This is a wonderful novel by Taiye Selasi, a writer of Ghanian and Nigerian origin. Though she herself was born in London and brought up in Massachusets. Her novel shares some common characteristics with Chimamanda Ngozi Adichie’s last novel, Americanah, which I reviewed here. Like that novel, the action in Ghana Must Go switches back and forth between America and West Africa. It is also at its heart a love story, though in this case a broken love story. Fola and Kweku are the two lovers and it is their love and marriage, its successes and failures and the effects of its failure on their four children which provides the bedrock of the novel. Kweku is Nigerian and Fola from Ghana, though her grandmother was a pale, ginger haired lass from Scotland, which adds a touch of the exotic to the tale. Not often a Scot is the rare, exotic creature in a story. Well done Taiye!

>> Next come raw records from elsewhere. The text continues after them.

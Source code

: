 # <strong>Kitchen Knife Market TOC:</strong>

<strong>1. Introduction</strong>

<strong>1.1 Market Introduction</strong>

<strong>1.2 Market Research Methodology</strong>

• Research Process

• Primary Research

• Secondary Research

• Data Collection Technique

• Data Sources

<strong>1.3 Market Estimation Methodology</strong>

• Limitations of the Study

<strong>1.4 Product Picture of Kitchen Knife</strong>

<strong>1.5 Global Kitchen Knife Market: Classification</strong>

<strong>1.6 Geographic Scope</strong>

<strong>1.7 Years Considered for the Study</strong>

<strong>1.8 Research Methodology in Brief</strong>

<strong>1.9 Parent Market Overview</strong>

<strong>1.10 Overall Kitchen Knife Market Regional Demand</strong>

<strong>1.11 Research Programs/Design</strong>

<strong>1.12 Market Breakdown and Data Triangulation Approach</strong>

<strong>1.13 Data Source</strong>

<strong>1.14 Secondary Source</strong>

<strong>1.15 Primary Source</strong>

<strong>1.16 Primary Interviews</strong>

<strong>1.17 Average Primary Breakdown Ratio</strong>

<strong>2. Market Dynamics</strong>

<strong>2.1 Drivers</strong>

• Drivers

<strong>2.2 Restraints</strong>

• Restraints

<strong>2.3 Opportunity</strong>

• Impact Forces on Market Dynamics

The novel begins with a death, the accidental death of Kweku, by then living by Accra in Ghana. It ends with his funeral and his family once again together again. In between the story switches between the present and the past and between America and Africa. This is not a tale about poor Africans as immigrant victims. Not that racism is absent, but both Kweku and Fola are very intelligent, hard working and successful people, as are their children. Though they struggle a bit at first as Kweku makes his way through college and university, the family emerges as a solid relatively rich part of upper middle income America. Kweku is an outstanding surgeon, the best in class, the children all go to the best private schools and all do well. Until tragedy strikes in a most unexpected way. Kweku is faslely accused of negligence and loses his job. His inability or unwillingness to get over this or even share it with is wife and family marks the turning point in the lives of all members of the family. Kweku just walks out and ends up back in Ghana, with no contact with his family. Fola and the children somehow survive and go on to make a success in their lives. Or so it seems. But lurking just below the surface there are ugly scars, hidden from everyone else. The surprise and sudden death of Kweku jolts the family out of its slumbers and lies. They come together to fly to Ghana for the funeral. This in turn acts as a catharsis as all the well hidden tensions and scars come pouring out. Will this finally destroy what is left of their relationships or will it bring a kind of healing?
This is an exceptionally well written and well structured novel. Though written throughout in the 3rd person, the tale moves seamlessly from the perspective of one family member to another. I just hope that Taiye Selasi goes on to write some more novels. Highly recommended and makes an excellent companion to Americanah.